Ramik Wilson was not the most likely candidate on the Los Angeles Rams’ superstar-laden roster to make the decisive play late in the fourth quarter of a tight game with Green Bay.
Yet there went the backup linebacker, flying downfield on kickoff coverage and clobbering Ty Montgomery to force a fumble that he recovered himself.
“It was one of the biggest collisions I’ve been in,” Wilson said. “So we both felt it, and he fumbled.”
Halfway through a perfect regular season, these Rams are starting to feel like a big hit.
Greg Zuerlein made a 34-yard field goal with 2:05 left before Wilson forced the fumble that allowed the Rams to keep Aaron Rodgers stuck on the sideline in the final minutes of Los Angeles’ 29-27 victory over the Packers on Sunday.
Jared Goff passed for 295 yards and three touchdowns while the Rams (8-0) were sternly tested by the Packers (3-3-1). Both teams rallied from 10-point deficits to take a lead in front of a rollicking, bipartisan Coliseum crowd.

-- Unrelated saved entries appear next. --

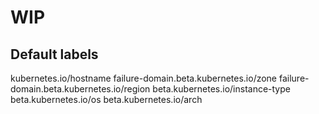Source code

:# WIP

## Default labels
kubernetes.io/hostname 
failure-domain.beta.kubernetes.io/zone 
failure-domain.beta.kubernetes.io/region 
beta.kubernetes.io/instance-type 
beta.kubernetes.io/os 
beta.kubernetes.io/arch 

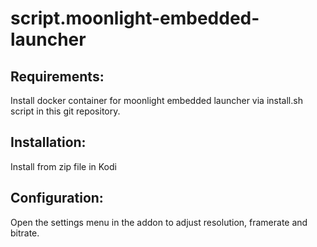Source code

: # script.moonlight-embedded-launcher

## Requirements:
Install docker container for moonlight embedded launcher via install.sh script in this git repository.
## Installation:
Install from zip file in Kodi
## Configuration:
Open the settings menu in the addon to adjust resolution, framerate and bitrate.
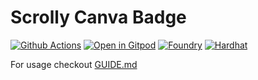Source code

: # Scrolly Canva Badge

[![Github Actions][gha-badge]][gha] [![Open in Gitpod][gitpod-badge]][gitpod]
[![Foundry][foundry-badge]][foundry] [![Hardhat][hardhat-badge]][hardhat]

[gitpod]: https://gitpod.io/#https://github.com/Alderian/scrolly-badge
[gitpod-badge]: https://img.shields.io/badge/Gitpod-Open%20in%20Gitpod-FFB45B?logo=gitpod
[gha]: https://github.com/Alderian/scrolly-badge/actions
[gha-badge]: https://github.com/Alderian/scrolly-badge/actions/workflows/ci.yml/badge.svg
[hardhat]: https://hardhat.org/
[hardhat-badge]: https://img.shields.io/badge/Built%20with-Hardhat-FFDB1C.svg
[foundry]: https://getfoundry.sh/
[foundry-badge]: https://img.shields.io/badge/Built%20with-Foundry-FFDB1C.svg

For usage checkout [GUIDE.md](./GUIDE.md)
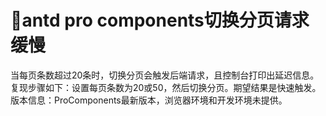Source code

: # 🐛antd pro components切换分页请求缓慢

当每页条数超过20条时，切换分页会触发后端请求，且控制台打印出延迟信息。复现步骤如下：设置每页条数为20或50，然后切换分页。期望结果是快速触发。版本信息：ProComponents最新版本，浏览器环境和开发环境未提供。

But the Rams extended their best start since 1969 by capitalizing on two crushing special-teams mistakes by Green Bay.
Marquez Valdes-Scantling caught a 40-yard touchdown pass from Rodgers with 8:50 left to put the Packers ahead 27-26, but Goff and Gurley drove the Rams into range for Zuerlein’s second field goal of the fourth quarter after a measly 25-yard punt by JK Scott.
Montgomery then coughed up his return, and Wilson pounced on the ball.
“That play didn’t lose the game, but it took away an opportunity to win,” Rodgers said.
Montgomery declined to talk after the game. Packers coach Mike McCarthy said the return man was supposed to take a touchback.
“You trust your players on tough decisions, close decisions,” McCarthy said. “I think Ty was just trying to make a play.”
Rodgers threw for 286 yards, but he didn’t get a snap in the final 5:20.
Josh Reynolds caught two touchdown passes for Los Angeles. Gurley had 114 yards rushing and 81 yards receiving, and he scored a touchdown in his franchise record-tying 11th consecutive game on a 30-yard pass in the third quarter .
“That was probably my favorite (win) of the year,” said Goff, who went 19 for 35 without an interception.
Both teams had loud contingents of fans at the Coliseum, where Green Bay won the first Super Bowl in 1967. The Packers were greeted by a rowdy bunch of California Cheeseheads in Green Bay’s first trip to Los Angeles since the NFL returned in 2016.
The Packers were grateful for the size of their fan base, which seemed similar to the turnout for the Minnesota Vikings earlier this season and the Philadelphia Eagles last season.
“I don’t know if I’ve ever seen anything like it,” McCarthy said. “Obviously, I haven’t been to a game here in decades, but it was a great atmosphere.”
Goff had a pregame chat with Rodgers, his fellow Cal product and one of his childhood idols while growing up in Northern California.
When asked what it felt like to beat Rodgers, Goff replied: “I don’t think of it that way. We beat the Packers today. It was fun competing with him on the same field. Hell of a player. A guy I’m a fan of. It was a fun one.”
RUN IT OUT
In the final minute, Gurley ran 17 yards for a key first down — but stopped before reaching the end zone, allowing the Rams to run out the clock instead of giving the ball back to Green Bay. His fantasy team owners likely lost their minds, and millions of dollars in bets were decided when the Packers covered the spread.
The NFL’s scoring leader doesn’t care.
“Man, forget fantasy,” Gurley said with a grin. “Forget Vegas. We got the win, so that’s all that matters.”
The Rams faced their largest deficit of the remarkable season when they trailed 10-0 early in the second quarter. They even punted on their first three drives for the first time in coach Sean McVay’s two-season tenure.
GURLEY AND CRAZYLEGS
Gurley’s scoring catch put Los Angeles ahead in the third quarter. The grab also extended Gurley’s TD streak to tie the Rams record set by Elroy “Crazylegs” Hirsch in 1950-51. Gurley leads the NFL with 15 touchdowns, and he became the fourth player in league history to score at least 15 touchdowns in the first eight games of a season, joining Jim Brown (17 in 1958) and Priest Holmes (15 in 2002 and 2004).
Sam Shields made several big plays for LA against his former team. The veteran defensive back caught a pass from Johnny Hekker on a fake punt, and he later downed a punt at the Green Bay 1 to set up the Rams’ defense for its safety. Shields played seven seasons with the Packers before his fourth concussion in 2016 nearly ended his career, but he returned to the NFL with the Rams this season.